The UFFC was set up in 1997 by families and supporters of those who had died in custody at the hands of the state. It has held an annual walk of remembrance from Trafalgar Square to a rally in Downing Street for the past 20 years. The RCG has attended all of these events, often alongside families and campaigns who we have been working with, such as Pauline Campbell, whose daughter Sarah died in Styal prison in 2003, and who tirelessly carried out direct action protests outside women’s prisons until her own death in 2008.
The 2018 march was attended by many who, like Marcia Rigg, whose brother Sean died at the hands of Brixton police in August 2008, have been campaigning for many years, alongside new campaigns, reflecting the sharp rise in the numbers of deaths in custody over the previous year. A large group of young people from Camden, north London, were there to highlight the case of their friend Nuno Cardoso, who died in the back of a police van in Oxfordshire on 24 November 2017.
The use of force by the police has risen by 79% in the past year and includes stun guns, handcuffing, CS spray, batons and guns. The Guardian reports that on 39% of the occasions on which force was used by Metropolitan Police officers from April to August this year, it was used on black people, although they constitute approximately 13% of London’s population. At the rate of 270 violent arrests a day it is inevitable that the risk of death at the hands of the state is rising.
Families of victims of police violence spoke at the UFFC rally about the trauma of the killing and how it is compounded by the obstruction and hostility of the police that follows immediately. The character of the victim is usually slandered as soon as the news of the death appears in the media. The search for an account of what actually took place is made hard and painful. Bodies are often not released for years and dissections take place without permission. Furthermore, families are pressurised to remain silent because of impending inquest or other legal proceedings, which can take years to conclude. Becky Shah from the Hillsborough Justice Campaign told the rally that she had a pre-prepared speech but could not say more, nor could she say what she wanted to say, because of an impending court case.

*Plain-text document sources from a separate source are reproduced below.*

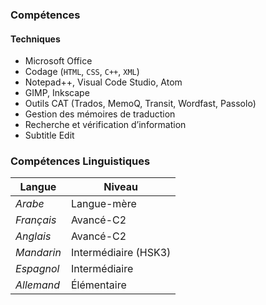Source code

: ### Compétences
#### Techniques
- Microsoft Office
- Codage (`HTML`, `CSS`, `C++`, `XML`)
- Notepad++, Visual Code Studio, Atom
- GIMP, Inkscape
- Outils CAT (Trados, MemoQ, Transit, Wordfast, Passolo)
- Gestion des mémoires de traduction
- Recherche et vérification d’information
- Subtitle Edit

### Compétences Linguistiques

| **Langue**   | **Niveau**        |
|----------|-----------------|
| *Arabe*    | Langue-mère     |
| *Français* | Avancé-C2       |
| *Anglais*  | Avancé-C2       |
| *Mandarin* | Intermédiaire (HSK3) |
| *Espagnol* | Intermédiaire   |
| *Allemand* | Élémentaire     |
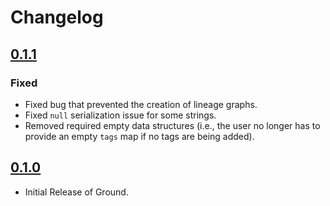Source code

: # Changelog

## [0.1.1](https://github.com/ground-context/ground/releases/tag/v0.1.1)
### Fixed

* Fixed bug that prevented the creation of lineage graphs.
* Fixed `null` serialization issue for some strings.
* Removed required empty data structures (i.e., the user no longer has to provide an empty `tags` map if no tags are being added).

## [0.1.0](https://github.com/ground-context/ground/releases/tag/v0.1.0)

* Initial Release of Ground.
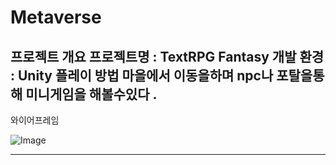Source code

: # Metaverse

프로젝트 개요
프로젝트명 : TextRPG Fantasy
개발 환경 : Unity
플레이 방법
마을에서 이동을하며 npc나 포탈을통해 미니게임을 해볼수있다 .
----------------------------------------------------------


와이어프레임


![Image](https://github.com/user-attachments/assets/fb273b69-4ff0-494a-8cc1-73de6df0d2d5)



----------------------------------------------------------
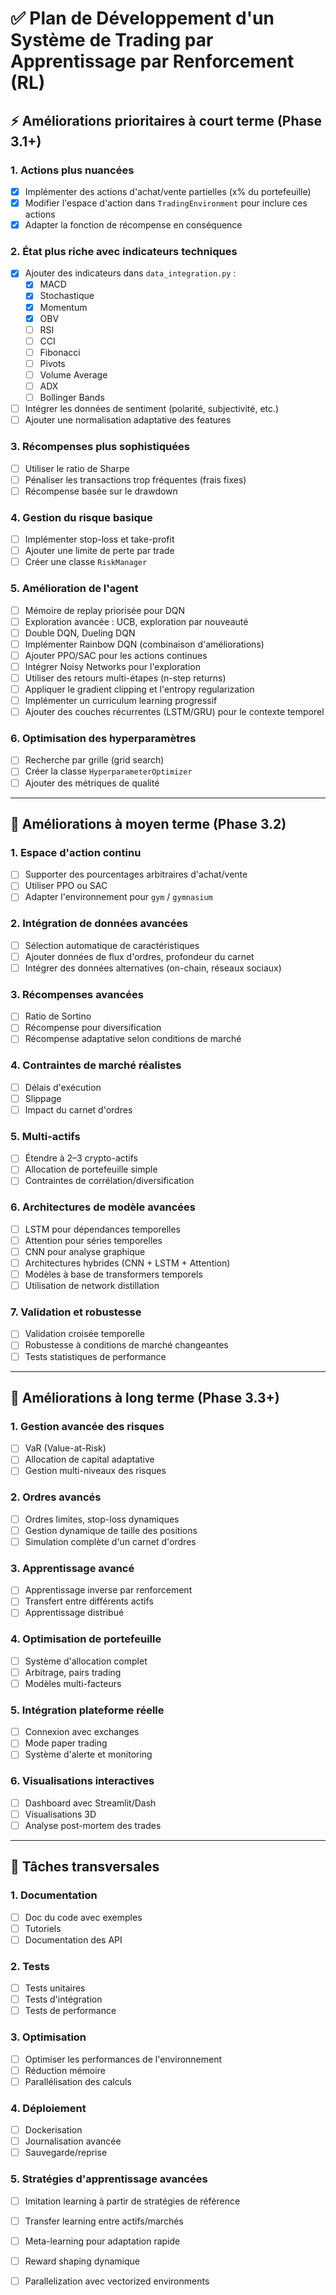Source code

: # ✅ **Plan de Développement d'un Système de Trading par Apprentissage par Renforcement (RL)**

## ⚡️ **Améliorations prioritaires à court terme (Phase 3.1+)**

### 1. **Actions plus nuancées**
- [x] Implémenter des actions d'achat/vente partielles (x% du portefeuille)
- [x] Modifier l'espace d'action dans `TradingEnvironment` pour inclure ces actions
- [x] Adapter la fonction de récompense en conséquence

### 2. **État plus riche avec indicateurs techniques**
- [x] Ajouter des indicateurs dans `data_integration.py` :
  - [x] MACD
  - [x] Stochastique
  - [x] Momentum
  - [x] OBV
  - [ ] RSI
  - [ ] CCI
  - [ ] Fibonacci
  - [ ] Pivots
  - [ ] Volume Average
  - [ ] ADX
  - [ ] Bollinger Bands
- [ ] Intégrer les données de sentiment (polarité, subjectivité, etc.)
- [ ] Ajouter une normalisation adaptative des features

### 3. **Récompenses plus sophistiquées**
- [ ] Utiliser le ratio de Sharpe
- [ ] Pénaliser les transactions trop fréquentes (frais fixes)
- [ ] Récompense basée sur le drawdown

### 4. **Gestion du risque basique**
- [ ] Implémenter stop-loss et take-profit
- [ ] Ajouter une limite de perte par trade
- [ ] Créer une classe `RiskManager`

### 5. **Amélioration de l'agent**
- [ ] Mémoire de replay priorisée pour DQN
- [ ] Exploration avancée : UCB, exploration par nouveauté
- [ ] Double DQN, Dueling DQN
- [ ] Implémenter Rainbow DQN (combinaison d'améliorations)
- [ ] Ajouter PPO/SAC pour les actions continues
- [ ] Intégrer Noisy Networks pour l'exploration
- [ ] Utiliser des retours multi-étapes (n-step returns)
- [ ] Appliquer le gradient clipping et l'entropy regularization
- [ ] Implémenter un curriculum learning progressif
- [ ] Ajouter des couches récurrentes (LSTM/GRU) pour le contexte temporel

### 6. **Optimisation des hyperparamètres**
- [ ] Recherche par grille (grid search)
- [ ] Créer la classe `HyperparameterOptimizer`
- [ ] Ajouter des métriques de qualité

---

## 🔄 **Améliorations à moyen terme (Phase 3.2)**

### 1. **Espace d'action continu**
- [ ] Supporter des pourcentages arbitraires d'achat/vente
- [ ] Utiliser PPO ou SAC
- [ ] Adapter l'environnement pour `gym` / `gymnasium`

### 2. **Intégration de données avancées**
- [ ] Sélection automatique de caractéristiques
- [ ] Ajouter données de flux d'ordres, profondeur du carnet
- [ ] Intégrer des données alternatives (on-chain, réseaux sociaux)

### 3. **Récompenses avancées**
- [ ] Ratio de Sortino
- [ ] Récompense pour diversification
- [ ] Récompense adaptative selon conditions de marché

### 4. **Contraintes de marché réalistes**
- [ ] Délais d'exécution
- [ ] Slippage
- [ ] Impact du carnet d'ordres

### 5. **Multi-actifs**
- [ ] Étendre à 2–3 crypto-actifs
- [ ] Allocation de portefeuille simple
- [ ] Contraintes de corrélation/diversification

### 6. **Architectures de modèle avancées**
- [ ] LSTM pour dépendances temporelles
- [ ] Attention pour séries temporelles
- [ ] CNN pour analyse graphique
- [ ] Architectures hybrides (CNN + LSTM + Attention)
- [ ] Modèles à base de transformers temporels
- [ ] Utilisation de network distillation

### 7. **Validation et robustesse**
- [ ] Validation croisée temporelle
- [ ] Robustesse à conditions de marché changeantes
- [ ] Tests statistiques de performance

---

## 🚀 **Améliorations à long terme (Phase 3.3+)**

### 1. **Gestion avancée des risques**
- [ ] VaR (Value-at-Risk)
- [ ] Allocation de capital adaptative
- [ ] Gestion multi-niveaux des risques

### 2. **Ordres avancés**
- [ ] Ordres limites, stop-loss dynamiques
- [ ] Gestion dynamique de taille des positions
- [ ] Simulation complète d'un carnet d'ordres

### 3. **Apprentissage avancé**
- [ ] Apprentissage inverse par renforcement
- [ ] Transfert entre différents actifs
- [ ] Apprentissage distribué

### 4. **Optimisation de portefeuille**
- [ ] Système d'allocation complet
- [ ] Arbitrage, pairs trading
- [ ] Modèles multi-facteurs

### 5. **Intégration plateforme réelle**
- [ ] Connexion avec exchanges
- [ ] Mode paper trading
- [ ] Système d'alerte et monitoring

### 6. **Visualisations interactives**
- [ ] Dashboard avec Streamlit/Dash
- [ ] Visualisations 3D
- [ ] Analyse post-mortem des trades

---

## 🧩 **Tâches transversales**

### 1. Documentation
- [ ] Doc du code avec exemples
- [ ] Tutoriels
- [ ] Documentation des API

### 2. Tests
- [ ] Tests unitaires
- [ ] Tests d'intégration
- [ ] Tests de performance

### 3. Optimisation
- [ ] Optimiser les performances de l'environnement
- [ ] Réduction mémoire
- [ ] Parallélisation des calculs

### 4. Déploiement
- [ ] Dockerisation
- [ ] Journalisation avancée
- [ ] Sauvegarde/reprise

### 5. Stratégies d'apprentissage avancées
- [ ] Imitation learning à partir de stratégies de référence
- [ ] Transfer learning entre actifs/marchés
- [ ] Meta-learning pour adaptation rapide
- [ ] Reward shaping dynamique
- [ ] Parallelization avec vectorized environments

The legal processes of reports, inquiries and recommendations often block what the families need most – to tell their stories to all who will listen – to match the media smears with their own accounts, to demonstrate and agitate against the injustice of it all.
Too often such ‘gagging’ is not only imposed from above in relation to legal proceedings, but is compounded by ‘support organisations’ which provide aid to victims and survivors but which do so with an agenda of keeping things ‘respectable’ and passive, rather than angry, militant and on the streets. In our campaigning work against deaths in custody and more recently around the Grenfell Tower fire, we have too often experienced hostility from such charities and agencies.
All of us are entitled to join in the call for justice and an end to police violence – this is not just a matter for lawyers and the courts. The RCG opposes all silence on state crimes. We support all efforts to publicise and speak out against state violence and call for the widest possible publicity and action.